The album takes its title after the song "Bedtime Story", written by Björk. Madonna liked Bedtime Stories as a title, as she felt it touched on the idea of "tales being told, of words you teach to children". Academic Georges Claude Guilbert, author of Madonna As Postmodern Myth, opined it was a pun and that the singer was referring to "(possible erotic) stories told at bedtime (in bed). In a way [the album] is really a book of stories you can tell your kids at bedtime [...] sexuality explained to children". Due to fear of backlash, Madonna hesitated and considered changing it, as she feared the public would "see innuendo and artifice where none was intended, imagine it meant songs for before you have sex". Eventually she gave up on the idea and thought "fuck it, it’s a beautiful title”.

The artwork for Bedtime Stories was shot by French fashion photographer Patrick Demarchelier, at the Eden Roc Miami Beach Hotel in the United States in August 1994. She also worked with hairstylist Sam McKnight for the pictures, which were directed by Fabien Baron. McKnight recalled that it was a "low-key" photoshoot featuring less than 50 people, and was conducted on Madonna's birthday, hence it was wrapped up fast since the singer had to go for her party. The cover was released online, and depicted the singer upside down, looking upward with heavy make-up, a nose ring, blond hair, and simple pastel colored fonts. Inspired by actress Jean Harlow, the singer sported over-plucked eyebrows for the photos which were designed by makeup artist Francois Nars.

Michael R. Smith from The Daily Vault website stated that the artwork was "colorful" and was seen by him as one of the high points of the release. While reviewing photographer Demarchelier's life and career, the cover was seen as "memorable" by Valentine de Badereau. The artwork of American singer Christina Aguilera's fifth studio album, Back to Basics (2006), received comparisons to Bedtime Stories cover for being too similar. The packaging for Bedtime Stories featured white plastic digitray holding the CD, while the cover was sky-blue paper with a velvety texture. British journalist Paul Du Noyer gave a detailed description of Madonna's image change with the album, during an interview with the singer for Q:
Madonna looks both older and younger than she does in the photos and the videos: a little more lined and possibly tired, but also less mature and grand. Her manner is quite teenaged, not femme fatale. She seems up for mischief, and yet quite conscious of her power. At the same time, her very frankness is almost innocent. These combinations are odd, and they give her the air of a prematurely wise child. Her current style is 1930s Hollywood meets early 1970s flash: Jean Harlow and Angie Bowie. She is not bewitching, but is certainly beautiful. She wears the nose stud that so troubled Norman Mailer in a recent interview. If you saw her in the street, you'd think: she looks like a girl who looks a bit like Madonna.

Promotion

Media appearances 

To promote the album's release, Madonna talked about the album in an audio message available exclusively online prior to its release. There were promotional advertisements aired on television channels proclaiming that there will be "no sexual references on the album" and Madonna adding that "it's a whole new me! I'm going to be a good girl, I swear." One of the first promotional appearances the singer did was in Paris, where she was interviewed by Ruby Wax and talked about the album. According to Wax, she was quite intimidated by Madonna and her entourage and, in her own words, "[my] nerves got the best of me". On February 18, 1995, Madonna arrived in Europe to promote Bedtime Stories; that same day, she appeared on German TV show Wetten, dass..?, where she was interviewed and performed "Secret" and "Take a Bow".

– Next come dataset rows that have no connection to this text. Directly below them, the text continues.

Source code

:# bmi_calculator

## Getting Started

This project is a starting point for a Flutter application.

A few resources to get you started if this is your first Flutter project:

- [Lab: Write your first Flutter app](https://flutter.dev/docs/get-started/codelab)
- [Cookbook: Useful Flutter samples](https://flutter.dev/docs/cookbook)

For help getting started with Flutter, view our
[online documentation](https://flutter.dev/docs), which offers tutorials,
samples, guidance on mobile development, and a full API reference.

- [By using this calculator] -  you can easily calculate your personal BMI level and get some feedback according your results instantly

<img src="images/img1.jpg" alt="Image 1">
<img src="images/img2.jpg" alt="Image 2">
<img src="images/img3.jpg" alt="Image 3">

Madonna went back to United States and performed "Take a Bow" on the American Music Awards of 1995, accompanied by Babyface and a full orchestra. She returned to Europe to sing "Bedtime Story" during the 1995 Brit Awards; she wore a white Versace dress and long hair extensions, and featured a trio of satin-clad male dancers. Madonna invited Björk, who wrote the track, to feature in the performance; however, the singer turned it down. The singer also promoted "Take a Bow" by performing on Sanremo Music Festival. At the end of the performance, she thanked the audience in Italian language, and received standing ovation. In order to promote the video for "Bedtime Story", MTV aired a special titled Madonna's Pajama Party on March 18, 1995, where the singer could be seen reading a bedtime story in Webster Hall in New York City. At the event, "cutting-edge" tribal and trance remixes, made by disc jockey and producer Junior Vasquez, were also played.

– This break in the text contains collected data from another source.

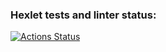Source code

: ### Hexlet tests and linter status:
[![Actions Status](https://github.com/GilyanaBachaeva/java-project-78/actions/workflows/hexlet-check.yml/badge.svg)](https://github.com/GilyanaBachaeva/java-project-78/actions)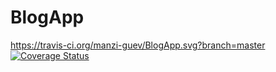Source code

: # BlogApp

https://travis-ci.org/manzi-guev/BlogApp.svg?branch=master
[![Coverage Status](https://coveralls.io/repos/github/manzi-guev/BlogApp/badge.svg?branch=master)](https://coveralls.io/github/manzi-guev/BlogApp?branch=master)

Italian newspaper Corriere della Sera mentioned that Madonna would play in Italy as part of a world tour to promote Bedtime Stories in spring or fall 1995. However, Madonna and her manager Freddy DeMann cancelled all plans after she was offered the role of Eva Perón on the film Evita, directed by Alan Parker. Her spokesperson Liz Rosenberg considered a "shorter tour" because of filming, however, Madonna commented, "I've waited years for this role, and I have to put every ounce of concentration into it. I love touring, and I very much want to go out with this album. But I can't—I'd be going straight from months on the road right into filming; I'd be exhausted and strained. It wouldn't be in the best interests of the movie for me to be at any less than my peak of energy".

Singles 

"Secret" was released as the album's lead single on September 26, 1994. The song achieved success on record charts, peaking inside the top five in most countries, while reaching number three on the US Billboard Hot 100. In the UK, it became her 35th consecutive top-ten single since "Like a Virgin" (1984), which remains a record for any artist in British chart history. 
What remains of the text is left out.